Establishing a full-fledged colony on the Moon would act as a testbed for future deep space exploration. Everything we do on the lunar surface will act as a blueprint for what does and does not work elsewhere. The low gravity reduces the fuel required to launch into space, and the Moon could even be an opportunity to test a space elevator.
Aside from the scientific and industrial aspects, the Moon would also be a great place for space tourism. There are probably countless individuals curious to experience what it’s like in such low gravity. Watching physical sports would be wildly popular on the Moon too!
The case for Mars
On the other hand, Mars has captured the fascination of humans for centuries. Scientists, science fiction writers, and space enthusiasts have floated the idea of colonization since it was first looked upon through telescopes. Mounting interest in Mars, for a large number of reasons, makes it a highly likely candidate as a second home for humans.

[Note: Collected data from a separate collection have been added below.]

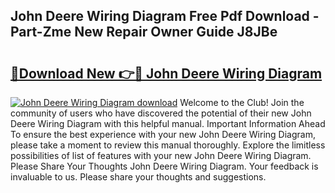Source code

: ## John Deere Wiring Diagram Free Pdf Download - Part-Zme New Repair Owner Guide J8JBe

# <h2><a href="http://dfkydqh.blite.top/?on=John+Deere+Wiring+Diagram">🔗Download New 👉🔴 John Deere Wiring Diagram</a></h2>

[![John Deere Wiring Diagram download](https://i.imgur.com/lujVjoI.png)](http://dfkydqh.blite.top/?on=John+Deere+Wiring+Diagram)
Welcome to the Club! Join the community of users who have discovered the potential of their new John Deere Wiring Diagram with this helpful manual. Important Information Ahead To ensure the best experience with your new John Deere Wiring Diagram, please take a moment to review this manual thoroughly. Explore the limitless possibilities of list of features with your new John Deere Wiring Diagram. Please Share Your Thoughts John Deere Wiring Diagram. Your feedback is invaluable to us. Please share your thoughts and suggestions.
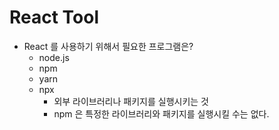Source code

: # React Tool

- React 를 사용하기 위해서 필요한 프로그램은?
  - node.js 
  - npm
  - yarn
  - npx
    - 외부 라이브러리나 패키지를 실행시키는 것
    - npm 은 특정한 라이브러리와 패키지를 실행시킬 수는 없다.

When compared to the Moon, the Martian world is much larger. Twice as large, in fact. In terms of real estate and population capacity, Mars is the obvious winner here. Mars also contains at least somewhat of an atmosphere, as opposed to the Moon being entirely void of such. While the Martian atmosphere hardly offers any benefit to humans, it does contain a sufficient amount of carbon dioxide. Taking carbon dioxide out of the atmosphere could produce rocket fuel for spacecraft in need of returning to space.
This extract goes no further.